Washington — Personalized postage stamps -- featuring the kids, the dog, the company logo -- may be in Americans' future.
Such special-issue stamps, sold at a premium, were among the recommendations issued Wednesday by the President's Commission on the Future of the Postal Service.
The panel also called on the post office to cut its work force while increasing automation; to establish a bonus, or pay-for-performance, system for managers and union members; to set up a security system to track mail; and to make changes in its collective bargaining process.
Established in January by President Bush, the commission is scheduled to issue its final report by the end of the month.

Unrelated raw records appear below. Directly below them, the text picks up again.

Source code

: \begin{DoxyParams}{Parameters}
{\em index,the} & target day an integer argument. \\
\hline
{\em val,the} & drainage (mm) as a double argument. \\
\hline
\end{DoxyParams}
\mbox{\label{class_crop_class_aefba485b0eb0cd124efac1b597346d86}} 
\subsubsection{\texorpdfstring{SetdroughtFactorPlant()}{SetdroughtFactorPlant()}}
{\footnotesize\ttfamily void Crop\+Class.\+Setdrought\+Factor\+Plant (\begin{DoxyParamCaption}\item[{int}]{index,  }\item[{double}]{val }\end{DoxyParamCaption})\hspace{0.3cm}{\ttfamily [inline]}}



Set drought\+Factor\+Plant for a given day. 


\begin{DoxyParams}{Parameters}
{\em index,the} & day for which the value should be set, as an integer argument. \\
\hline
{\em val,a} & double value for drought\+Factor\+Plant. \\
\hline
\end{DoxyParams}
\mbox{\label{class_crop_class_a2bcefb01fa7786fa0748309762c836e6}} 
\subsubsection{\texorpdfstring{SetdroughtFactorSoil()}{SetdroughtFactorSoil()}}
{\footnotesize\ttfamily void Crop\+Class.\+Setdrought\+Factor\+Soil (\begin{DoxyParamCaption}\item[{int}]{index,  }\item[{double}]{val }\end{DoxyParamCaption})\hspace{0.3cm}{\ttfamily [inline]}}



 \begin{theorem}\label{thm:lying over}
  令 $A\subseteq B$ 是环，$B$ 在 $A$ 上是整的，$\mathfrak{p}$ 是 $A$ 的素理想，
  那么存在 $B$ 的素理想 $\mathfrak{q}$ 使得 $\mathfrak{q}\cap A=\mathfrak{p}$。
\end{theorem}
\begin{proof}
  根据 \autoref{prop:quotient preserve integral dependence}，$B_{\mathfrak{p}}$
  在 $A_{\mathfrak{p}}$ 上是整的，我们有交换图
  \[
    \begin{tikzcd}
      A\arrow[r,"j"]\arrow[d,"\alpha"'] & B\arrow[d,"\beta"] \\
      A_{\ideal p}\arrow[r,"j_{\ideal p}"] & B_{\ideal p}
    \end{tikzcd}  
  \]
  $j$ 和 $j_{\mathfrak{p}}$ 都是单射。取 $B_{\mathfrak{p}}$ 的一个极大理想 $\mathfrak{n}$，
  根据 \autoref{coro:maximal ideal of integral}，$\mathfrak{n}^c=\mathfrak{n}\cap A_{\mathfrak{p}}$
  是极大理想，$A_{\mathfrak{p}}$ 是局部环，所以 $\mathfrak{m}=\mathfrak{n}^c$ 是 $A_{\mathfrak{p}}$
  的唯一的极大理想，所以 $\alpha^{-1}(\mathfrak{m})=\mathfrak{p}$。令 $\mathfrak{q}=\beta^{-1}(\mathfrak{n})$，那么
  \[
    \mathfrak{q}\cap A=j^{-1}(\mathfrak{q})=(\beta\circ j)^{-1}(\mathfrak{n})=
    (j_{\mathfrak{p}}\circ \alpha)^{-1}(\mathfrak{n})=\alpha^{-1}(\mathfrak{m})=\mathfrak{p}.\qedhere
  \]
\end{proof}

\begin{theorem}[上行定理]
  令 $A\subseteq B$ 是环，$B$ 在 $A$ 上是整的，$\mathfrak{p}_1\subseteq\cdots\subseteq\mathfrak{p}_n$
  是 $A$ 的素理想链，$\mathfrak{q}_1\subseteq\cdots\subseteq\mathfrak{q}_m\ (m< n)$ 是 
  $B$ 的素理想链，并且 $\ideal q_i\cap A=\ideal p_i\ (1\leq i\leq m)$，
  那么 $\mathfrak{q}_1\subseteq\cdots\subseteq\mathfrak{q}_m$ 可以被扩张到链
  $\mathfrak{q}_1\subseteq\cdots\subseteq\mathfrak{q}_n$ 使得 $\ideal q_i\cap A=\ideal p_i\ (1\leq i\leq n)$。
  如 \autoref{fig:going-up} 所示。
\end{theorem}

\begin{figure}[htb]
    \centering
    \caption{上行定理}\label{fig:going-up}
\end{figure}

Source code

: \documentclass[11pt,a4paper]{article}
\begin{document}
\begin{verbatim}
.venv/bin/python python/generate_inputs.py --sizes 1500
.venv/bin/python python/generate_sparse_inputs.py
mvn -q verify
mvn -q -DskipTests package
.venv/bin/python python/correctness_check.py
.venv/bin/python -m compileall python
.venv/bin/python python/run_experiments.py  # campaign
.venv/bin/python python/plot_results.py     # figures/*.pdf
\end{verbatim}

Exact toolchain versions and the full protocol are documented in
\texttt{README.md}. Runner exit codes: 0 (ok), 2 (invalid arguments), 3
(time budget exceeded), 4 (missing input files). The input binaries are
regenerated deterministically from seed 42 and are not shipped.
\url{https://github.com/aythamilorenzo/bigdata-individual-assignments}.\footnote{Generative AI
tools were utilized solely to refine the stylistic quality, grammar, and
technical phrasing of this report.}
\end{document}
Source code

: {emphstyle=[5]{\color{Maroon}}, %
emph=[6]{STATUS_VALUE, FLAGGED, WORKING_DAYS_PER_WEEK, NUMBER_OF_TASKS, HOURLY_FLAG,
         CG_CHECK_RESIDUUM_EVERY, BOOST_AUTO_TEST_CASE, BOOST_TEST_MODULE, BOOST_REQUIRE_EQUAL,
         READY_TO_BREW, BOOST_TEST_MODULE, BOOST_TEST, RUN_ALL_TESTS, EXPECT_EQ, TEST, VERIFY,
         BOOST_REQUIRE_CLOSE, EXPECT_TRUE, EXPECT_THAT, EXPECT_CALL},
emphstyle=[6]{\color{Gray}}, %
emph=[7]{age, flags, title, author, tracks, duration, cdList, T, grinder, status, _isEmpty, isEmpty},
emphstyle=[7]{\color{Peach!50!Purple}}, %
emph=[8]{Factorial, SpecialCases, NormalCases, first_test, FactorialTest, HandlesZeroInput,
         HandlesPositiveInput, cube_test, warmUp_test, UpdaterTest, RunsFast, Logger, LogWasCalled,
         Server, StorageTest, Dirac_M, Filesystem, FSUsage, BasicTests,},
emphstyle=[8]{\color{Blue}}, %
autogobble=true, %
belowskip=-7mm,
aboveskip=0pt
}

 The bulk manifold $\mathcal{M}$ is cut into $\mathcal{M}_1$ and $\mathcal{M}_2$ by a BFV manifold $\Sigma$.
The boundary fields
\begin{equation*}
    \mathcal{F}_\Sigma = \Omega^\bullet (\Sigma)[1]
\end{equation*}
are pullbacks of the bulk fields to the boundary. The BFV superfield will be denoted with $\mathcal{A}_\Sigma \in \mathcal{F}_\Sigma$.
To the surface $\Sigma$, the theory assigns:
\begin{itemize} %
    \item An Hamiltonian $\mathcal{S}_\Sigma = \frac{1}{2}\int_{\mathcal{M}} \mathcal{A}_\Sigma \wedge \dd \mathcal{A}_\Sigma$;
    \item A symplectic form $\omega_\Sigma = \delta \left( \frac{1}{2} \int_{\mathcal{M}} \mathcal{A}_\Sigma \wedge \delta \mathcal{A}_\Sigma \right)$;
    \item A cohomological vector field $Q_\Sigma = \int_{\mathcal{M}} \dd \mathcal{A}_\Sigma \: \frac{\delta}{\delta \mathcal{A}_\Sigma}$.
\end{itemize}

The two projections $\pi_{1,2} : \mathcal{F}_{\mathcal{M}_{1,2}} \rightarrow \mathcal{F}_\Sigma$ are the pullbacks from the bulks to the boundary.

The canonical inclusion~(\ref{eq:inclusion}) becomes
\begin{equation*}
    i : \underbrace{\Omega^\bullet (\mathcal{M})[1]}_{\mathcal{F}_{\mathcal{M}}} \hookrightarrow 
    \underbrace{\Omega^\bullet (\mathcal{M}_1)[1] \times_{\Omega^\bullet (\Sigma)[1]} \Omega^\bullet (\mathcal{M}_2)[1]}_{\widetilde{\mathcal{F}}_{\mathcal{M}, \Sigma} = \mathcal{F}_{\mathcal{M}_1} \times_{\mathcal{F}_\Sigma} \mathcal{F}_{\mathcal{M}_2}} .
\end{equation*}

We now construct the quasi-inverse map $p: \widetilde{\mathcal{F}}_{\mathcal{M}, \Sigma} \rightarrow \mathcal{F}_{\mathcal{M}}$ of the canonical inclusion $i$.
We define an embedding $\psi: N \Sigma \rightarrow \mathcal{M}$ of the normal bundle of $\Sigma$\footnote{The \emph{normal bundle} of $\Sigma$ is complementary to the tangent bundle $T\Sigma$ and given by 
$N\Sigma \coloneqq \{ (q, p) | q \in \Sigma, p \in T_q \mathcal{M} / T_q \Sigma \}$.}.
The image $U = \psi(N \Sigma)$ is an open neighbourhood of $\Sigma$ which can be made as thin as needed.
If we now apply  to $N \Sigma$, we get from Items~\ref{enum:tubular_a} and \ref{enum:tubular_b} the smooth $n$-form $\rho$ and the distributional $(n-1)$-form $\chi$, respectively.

Major recommendations were approved Wednesday and last week.
Allowing mailers to personalize stamps would add value to sending materials by mail, said Harry J. Pearce, co-chairman of the commission.
"There's enormous creativity out there," added co-chairman James A. Johnson, citing the popularity of personalized license plates.
Personalized stamps were introduced in Canada in 2001 and have proven very popular, said Canada Post spokesman Tim McGurrin.
Customers send in a picture and Canada Post reduces it to a sticker which can be placed in a postage stamp that has a blank center. The Picture Post stamps sell for $1, compared with the 48-cent regular price for Canadian stamps.
Pictures of friends, babies and pets are most common, McGurrin said, as well as businesses or logos.
The customer must own the copyright to the picture, McGurrin said, and the agency reserves the right to refuse any it deems in bad taste.
Many of the recommendations will need approval from Congress and the president. Efforts to update the 1970 legislation that set up the Postal Service have been debated for some time in Congress.